Friday 31 August 2012

Haven't You Always Wanted a Monkey?

As I recall, once I started collecting the Golden Dragon Adventures, I managed to find a copy of the second book, Dave Morris and Oliver Johnson's The Temple of Flame, at Ballard's model shop (which did a side line in RPGs, and had a small selection of books). I'd had a flick through a different copy in another shop some time before, but it had made little impression beyond the fact that there seemed to be a lot of sections that said nothing more than, 'You reach out your hand... (turn to [section number])'. In fact, there are only four or five, but being so short, and identical, they did stand out a lot.

There was once a party of adventurers who went seeking treasure in some ancient tomb. Many of them fell victim to assorted hazards along the way, but three made it to the sarcophagus. A final trap was triggered, opening up a pit. Two men fell into it, but one of them managed to grab onto the edge. He called for help from the third man, Damontir the Mad (a name that should probably have made the party wonder if this was really the sort of chap they wanted swelling their numbers). Damontir stomped on his hands, causing him to lose his grip, and took all the treasure for himself. But the man whose fingers Damontir trod on landed on a ledge, and survived, eventually managing to drag himself out of the pit. That man is the hero of this book, the Dragon Knight of Palados, greatest warrior of the known world, an armoured fighter who wields a sword so massive that lesser men can barely lift it.


Which makes me wonder why the cover artist for the US edition chose to make him look like this.

The dice, meanwhile, make him look more like this:
Vigour: 29
Psi: 8
Agility: 4
That Agility's pretty poor, but to be honest, there's no such thing as a promising character in this book. The Temple of Flame was pretty much the poster boy for 'unwinnable' until Ian Livingstone raised the bar above the stratosphere with Crypt of the Sorcerer. For this playthrough, I'll be satisfied if I get as far as the candidate for 'most counter-intuitive optimal decision in gamebook history'.

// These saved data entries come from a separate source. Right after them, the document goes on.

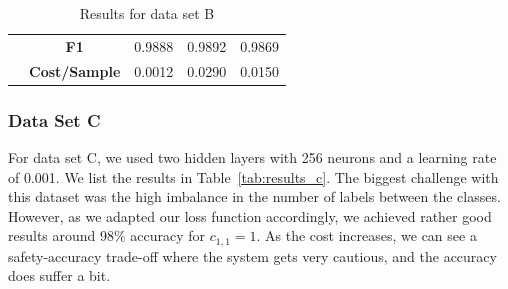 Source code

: \documentclass[acmsmall,nonacm]{acmart}
\begin{document}
\begin{table}[H]
{\begin{tabular}{cccllcllccc}
  \multicolumn{1}{|l|}{} & \multicolumn{1}{c|}{\textbf{F1}} & \multicolumn{3}{c|}{0.9888} & \multicolumn{3}{c|}{0.9892} & \multicolumn{3}{c|}{0.9869} \\ \cline{2-11} 
  \multicolumn{1}{|l|}{} & \multicolumn{1}{l|}{\textbf{Cost/Sample}} & \multicolumn{3}{c|}{0.0012} & \multicolumn{3}{c|}{0.0290} & \multicolumn{3}{c|}{0.0150} \\ \hline
  \end{tabular}}
  \caption{Results for data set B}
  \label{tab:results_b}
  \end{table}

\subsubsection*{Data Set C}
For data set C, we used two hidden layers with 256 neurons and a learning rate of 0.001. We list the results in Table~\ref{tab:results_c}. The biggest challenge with this dataset was the high imbalance in the number of labels between the classes. However, as we adapted our loss function accordingly, we achieved rather good results around 98\% accuracy for $c_{1, 1} = 1$. As the cost increases, we can see a safety-accuracy trade-off where the system gets very cautious, and the accuracy does suffer a bit.
\end{document}
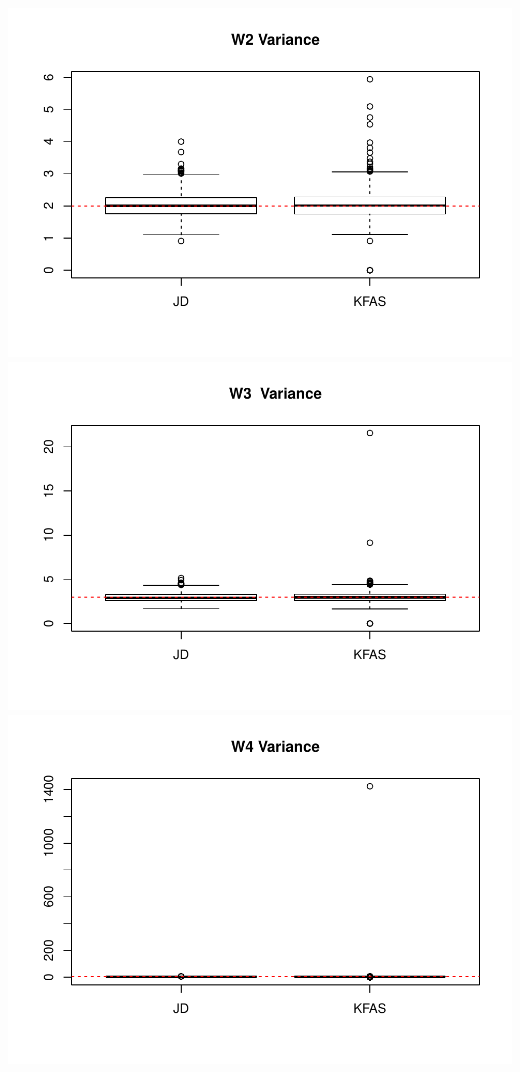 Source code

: \documentclass[]{article}
\begin{document}
\includegraphics{simulation_test_files/figure-latex/simulate_sae-5.pdf}
\includegraphics{simulation_test_files/figure-latex/simulate_sae-6.pdf}
\includegraphics{simulation_test_files/figure-latex/simulate_sae-7.pdf}
\end{document}
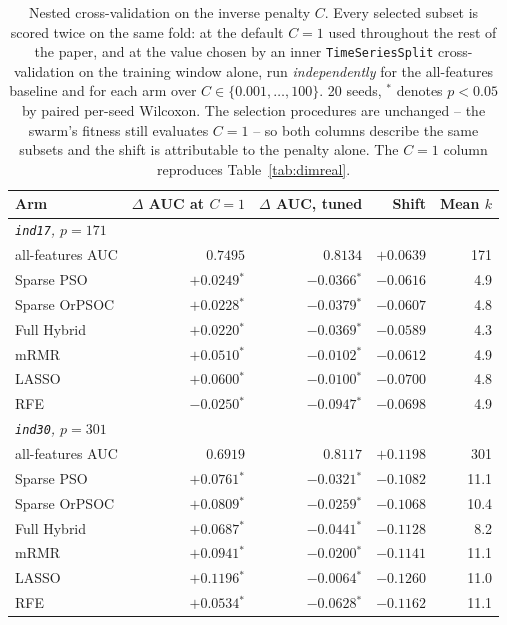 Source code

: \begin{table}[htbp]
    \centering
    \small\setlength{\tabcolsep}{5pt}
    \begin{tabular}{lrrrr}
    \hline
    Arm & $\Delta$ AUC at $C = 1$ & $\Delta$ AUC, tuned & Shift & Mean $k$ \\
    \hline
    \multicolumn{5}{l}{\textit{\texttt{ind17}, $p = 171$}} \\
    all-features AUC & $0.7495$ & $0.8134$ & $+0.0639$ & 171 \\
    Sparse PSO & $+0.0249$$^{*}$ & $-0.0366$$^{*}$ & $-0.0616$ & 4.9 \\
    Sparse OrPSOC & $+0.0228$$^{*}$ & $-0.0379$$^{*}$ & $-0.0607$ & 4.8 \\
    Full Hybrid & $+0.0220$$^{*}$ & $-0.0369$$^{*}$ & $-0.0589$ & 4.3 \\
    mRMR & $+0.0510$$^{*}$ & $-0.0102$$^{*}$ & $-0.0612$ & 4.9 \\
    LASSO & $+0.0600$$^{*}$ & $-0.0100$$^{*}$ & $-0.0700$ & 4.8 \\
    RFE & $-0.0250$$^{*}$ & $-0.0947$$^{*}$ & $-0.0698$ & 4.9 \\
    \hline
    \multicolumn{5}{l}{\textit{\texttt{ind30}, $p = 301$}} \\
    all-features AUC & $0.6919$ & $0.8117$ & $+0.1198$ & 301 \\
    Sparse PSO & $+0.0761$$^{*}$ & $-0.0321$$^{*}$ & $-0.1082$ & 11.1 \\
    Sparse OrPSOC & $+0.0809$$^{*}$ & $-0.0259$$^{*}$ & $-0.1068$ & 10.4 \\
    Full Hybrid & $+0.0687$$^{*}$ & $-0.0441$$^{*}$ & $-0.1128$ & 8.2 \\
    mRMR & $+0.0941$$^{*}$ & $-0.0200$$^{*}$ & $-0.1141$ & 11.1 \\
    LASSO & $+0.1196$$^{*}$ & $-0.0064$$^{*}$ & $-0.1260$ & 11.0 \\
    RFE & $+0.0534$$^{*}$ & $-0.0628$$^{*}$ & $-0.1162$ & 11.1 \\
    \hline
    \end{tabular}
    \caption{Nested cross-validation on the inverse penalty $C$. Every selected subset is scored twice on the same fold: at the default $C = 1$ used throughout the rest of the paper, and at the value chosen by an inner \texttt{TimeSeriesSplit} cross-validation on the training window alone, run \emph{independently} for the all-features baseline and for each arm over $C \in \{0.001, \ldots, 100\}$. 20 seeds, $^{*}$ denotes $p < 0.05$ by paired per-seed Wilcoxon. The selection procedures are unchanged -- the swarm's fitness still evaluates $C = 1$ -- so both columns describe the same subsets and the shift is attributable to the penalty alone. The $C = 1$ column reproduces Table~\ref{tab:dimreal}.}
    \label{tab:nestedcv}
\end{table}
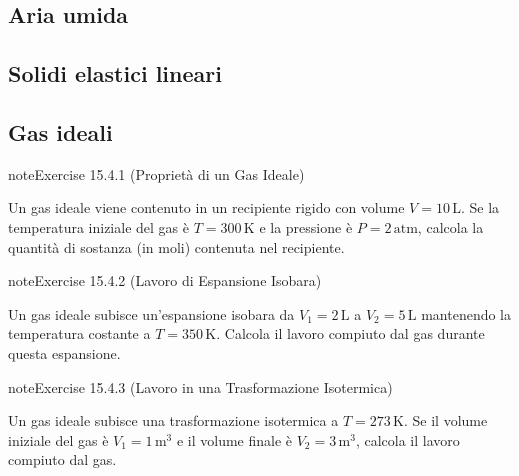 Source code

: \documentclass[letterpaper,10pt,italian]{jupyterBook}
\begin{document}
\subsection{Aria umida}
\label{\detokenize{ch/thermodynamics/matter-problems:aria-umida}}

\subsection{Solidi elastici lineari}
\label{\detokenize{ch/thermodynamics/matter-problems:solidi-elastici-lineari}}

\subsection{Gas ideali}
\label{\detokenize{ch/thermodynamics/matter-problems:id1}} \label{exercise:ch/thermodynamics/matter-problems-exercise-0}

\begin{sphinxadmonition}{note}{Exercise 15.4.1 (Proprietà di un Gas Ideale)}



\sphinxAtStartPar
Un gas ideale viene contenuto in un recipiente rigido con volume \(V = 10 \, \text{L}\). Se la temperatura iniziale del gas è \(T = 300 \, \text{K}\) e la pressione è \(P = 2 \, \text{atm}\), calcola la quantità di sostanza (in moli) contenuta nel recipiente.
\end{sphinxadmonition}
 \label{exercise:ch/thermodynamics/matter-problems-exercise-1}

\begin{sphinxadmonition}{note}{Exercise 15.4.2 (Lavoro di Espansione Isobara)}



\sphinxAtStartPar
Un gas ideale subisce un’espansione isobara da \(V_1 = 2 \, \text{L}\) a \(V_2 = 5 \, \text{L}\) mantenendo la temperatura costante a \(T = 350 \, \text{K}\). Calcola il lavoro compiuto dal gas durante questa espansione.
\end{sphinxadmonition}
 \label{exercise:ch/thermodynamics/matter-problems-exercise-2}

\begin{sphinxadmonition}{note}{Exercise 15.4.3 (Lavoro in una Trasformazione Isotermica)}



\sphinxAtStartPar
Un gas ideale subisce una trasformazione isotermica a \(T = 273 \, \text{K}\). Se il volume iniziale del gas è \(V_1 = 1 \, \text{m}^3\) e il volume finale è \(V_2 = 3 \, \text{m}^3\), calcola il lavoro compiuto dal gas.
\end{sphinxadmonition}
 \label{exercise:ch/thermodynamics/matter-problems-exercise-3}
\end{document}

This quest I shall be mostly seeking the golden idol of Katak, which resides in a lost temple somewhere in this jungle. I found clues to its whereabouts in the library of Achtan. Funnily enough, not long before my trip there, someone else had consulted the mouldering tome that contained the leads to the temple. Wonder what he was researching... Still, best not to concern myself with other library patrons, or old betrayals, for that matter. After all, it's not as if they're likely to affect me all the way out here, right?

For a while I hack my way through the foliage, and when I stop for a breather, I spot a monkey being menaced by a viper. In the interests of primate solidarity, I kill the snake before setting off again. The monkey bites at the hem of my cloak, trying to divert me, and eventually I twig that he's trying to warn me away from a patch of quicksand. I let him accompany me, as he's more help (and less annoying) than many gamebook sidekicks, and name him Minki because apparently I'm that bad at naming pets.

Passing by an ancient grave, I reach a bend in the path. My research suggests that the temple is straight ahead, and as Minki isn't dancing the Dance of Nearby Quicksand, I decide to cut my own more direct route. I'm not in a side quest mood today. After a little zealous pruning, I find a centuries-old road that leads to the temple. I gaze at the great edifice, more than a little awed at the thought of being the first civilised man to set eyes upon it in millennia, and two louts in armour ruin the moment by tramping round the side of the place. Blasted tourists!

Hurriedly concealing myself, lest they try and get me to take a picture of them or something, I overhear enough of their chatter to ascertain that they are in the employ of Damontir, who has beaten me here. Not a completely unexpected development, if you have even a vague grasp of certain dramatic principles. Or read the back cover of the book.

Anyway, Damontir has left these comedy working class mercenaries on guard outside the temple, while he and his Nightmare Guard minions seek the idol. So not only did my erstwhile comrade have the sobriquet 'the Mad', but he was also known to employ beings known as Nightmare Guards, and yet I was surprised when he turned out not to be a nice guy? Just goes to show that there's little correlation between Psi and intelligence.

A mildly amusing ruffian can still be dangerous, so I attack the guards before ascending the ziggurat. As soon as I kill the first one, the second flees. Probably runs into something lethal in the jungle, but that's not my problem. I help myself to the other man's money and gin, and start to climb. Minki does not appreciate the anthropological significance of the statues that line the steps, nor enjoy walking on hot stone.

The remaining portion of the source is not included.